_To do_
Look over the data below and give the number of lines containing the word "unnamed", with no other words.

[Dataset entries]
***
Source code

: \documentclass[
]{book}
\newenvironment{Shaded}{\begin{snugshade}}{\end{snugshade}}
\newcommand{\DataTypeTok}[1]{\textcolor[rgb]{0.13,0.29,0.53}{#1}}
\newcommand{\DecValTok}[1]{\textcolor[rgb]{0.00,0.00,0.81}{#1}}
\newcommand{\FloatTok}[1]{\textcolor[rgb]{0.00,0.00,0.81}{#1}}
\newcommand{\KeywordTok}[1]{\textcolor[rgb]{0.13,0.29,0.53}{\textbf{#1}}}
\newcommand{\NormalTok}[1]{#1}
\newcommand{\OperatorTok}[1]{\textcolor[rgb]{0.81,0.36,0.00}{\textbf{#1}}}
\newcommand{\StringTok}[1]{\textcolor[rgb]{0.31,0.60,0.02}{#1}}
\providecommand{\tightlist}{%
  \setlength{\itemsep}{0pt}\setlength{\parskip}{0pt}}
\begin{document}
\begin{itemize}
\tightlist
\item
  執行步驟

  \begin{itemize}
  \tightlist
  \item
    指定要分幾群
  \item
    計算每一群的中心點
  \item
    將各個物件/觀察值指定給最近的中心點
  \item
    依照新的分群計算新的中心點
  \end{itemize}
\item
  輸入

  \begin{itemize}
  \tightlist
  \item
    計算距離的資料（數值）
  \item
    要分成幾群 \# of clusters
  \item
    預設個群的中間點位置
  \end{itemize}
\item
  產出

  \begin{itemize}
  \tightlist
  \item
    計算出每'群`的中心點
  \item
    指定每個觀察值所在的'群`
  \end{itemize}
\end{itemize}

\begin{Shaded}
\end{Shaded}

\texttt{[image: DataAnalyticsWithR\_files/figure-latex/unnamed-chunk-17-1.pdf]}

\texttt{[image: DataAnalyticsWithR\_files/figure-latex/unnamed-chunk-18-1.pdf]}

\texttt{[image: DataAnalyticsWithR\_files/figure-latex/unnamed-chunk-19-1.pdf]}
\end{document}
***
_Response to this exercise_
3